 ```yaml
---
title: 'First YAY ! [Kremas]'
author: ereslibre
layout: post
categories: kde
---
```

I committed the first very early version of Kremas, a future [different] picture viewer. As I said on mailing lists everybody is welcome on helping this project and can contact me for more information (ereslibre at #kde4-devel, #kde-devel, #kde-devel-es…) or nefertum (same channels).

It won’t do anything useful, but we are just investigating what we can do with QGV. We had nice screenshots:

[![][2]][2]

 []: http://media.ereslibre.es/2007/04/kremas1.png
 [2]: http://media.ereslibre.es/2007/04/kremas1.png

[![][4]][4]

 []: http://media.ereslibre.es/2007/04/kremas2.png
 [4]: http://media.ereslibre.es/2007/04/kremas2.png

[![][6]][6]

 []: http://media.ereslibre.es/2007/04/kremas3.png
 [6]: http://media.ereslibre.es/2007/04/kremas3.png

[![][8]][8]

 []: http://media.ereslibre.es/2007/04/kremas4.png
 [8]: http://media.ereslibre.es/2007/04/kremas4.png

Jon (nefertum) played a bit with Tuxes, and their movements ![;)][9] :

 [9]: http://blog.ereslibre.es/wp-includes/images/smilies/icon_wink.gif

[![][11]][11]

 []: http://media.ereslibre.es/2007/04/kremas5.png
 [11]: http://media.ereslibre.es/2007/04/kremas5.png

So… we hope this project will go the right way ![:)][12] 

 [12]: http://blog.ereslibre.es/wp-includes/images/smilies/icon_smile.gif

# # # # #

Write out all the records above again, exactly as they stand.

 ```yaml
---
title: 'First YAY ! [Kremas]'
author: ereslibre
layout: post
categories: kde
---
```

I committed the first very early version of Kremas, a future [different] picture viewer. As I said on mailing lists everybody is welcome on helping this project and can contact me for more information (ereslibre at #kde4-devel, #kde-devel, #kde-devel-es…) or nefertum (same channels).

It won’t do anything useful, but we are just investigating what we can do with QGV. We had nice screenshots:

[![][2]][2]

 []: http://media.ereslibre.es/2007/04/kremas1.png
 [2]: http://media.ereslibre.es/2007/04/kremas1.png

[![][4]][4]

 []: http://media.ereslibre.es/2007/04/kremas2.png
 [4]: http://media.ereslibre.es/2007/04/kremas2.png

[![][6]][6]

 []: http://media.ereslibre.es/2007/04/kremas3.png
 [6]: http://media.ereslibre.es/2007/04/kremas3.png

[![][8]][8]

 []: http://media.ereslibre.es/2007/04/kremas4.png
 [8]: http://media.ereslibre.es/2007/04/kremas4.png

Jon (nefertum) played a bit with Tuxes, and their movements ![;)][9] :

 [9]: http://blog.ereslibre.es/wp-includes/images/smilies/icon_wink.gif

[![][11]][11]

 []: http://media.ereslibre.es/2007/04/kremas5.png
 [11]: http://media.ereslibre.es/2007/04/kremas5.png

So… we hope this project will go the right way ![:)][12] 

 [12]: http://blog.ereslibre.es/wp-includes/images/smilies/icon_smile.gif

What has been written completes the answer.